--- RECORDS TO PROCESS Enclosed Below ---

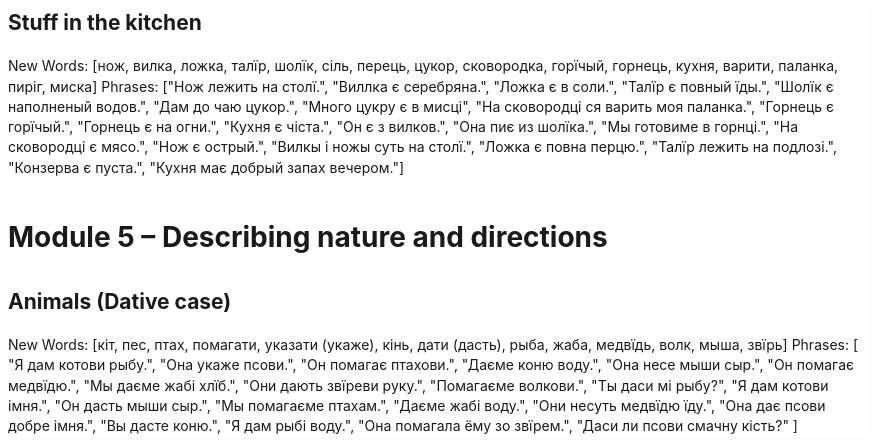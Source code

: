 ## Stuff in the kitchen
New Words: [нож, вилка, ложка, талїр, шолїк, сіль, перець, цукор, сковородка, горїчый, горнець, кухня, варити, паланка, пиріг, миска]
Phrases: ["Нож лежить на столї.",
"Виллка є серебряна.",
"Ложка є в соли.",
"Талїр є повный їды.",
"Шолїк є наполненый водов.",
"Дам до чаю цукор.",
"Много цукру є в мисці",
"На сковородці ся варить моя паланка.",
"Горнець є горїчый.",
"Горнець є на огни.",
"Кухня є чіста.",
"Он є з вилков.",
"Она пиє из шолїка.",
"Мы готовиме в горнці.",
"На сковородці є мясо.",
"Нож є острый.",
"Вилкы і ножы суть на столї.",
"Ложка є повна перцю.",
"Талїр лежить на подлозі.",
"Конзерва є пуста.",
"Кухня має добрый запах вечером."]

# Module 5 – Describing nature and directions
## Animals (Dative case)
New Words: [кіт, пес, птах, помагати, указати (укаже), кінь, дати (дасть), рыба, жаба, медвїдь, волк, мыша, звїрь]
Phrases: [
    "Я дам котови рыбу.",
    "Она укаже псови.",
    "Он помагає птахови.",
    "Даєме коню воду.",
    "Она несе мыши сыр.",
    "Он помагає медвїдю.",
    "Мы даєме жабі хлїб.",
    "Они дають звїреви руку.",
    "Помагаєме волкови.",
    "Ты даси мі рыбу?",
    "Я дам котови імня.",
    "Он дасть мыши сыр.",
    "Мы помагаєме птахам.",
    "Даєме жабі воду.",
    "Они несуть медвїдю їду.",
    "Она дає псови добре імня.",
    "Вы дасте коню.",
    "Я дам рыбі воду.",
    "Она помагала ёму зо звїрем.",
    "Даси ли псови смачну кість?"
]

--- End of Enclosed RECORDS TO PROCESS ---

WORK INSTRUCTIONS → Scan the data above. Return every line with "Phrases" in it.

SOLUTION FOR THIS PROBLEM →
Phrases: ["Нож лежить на столї.",
Phrases: [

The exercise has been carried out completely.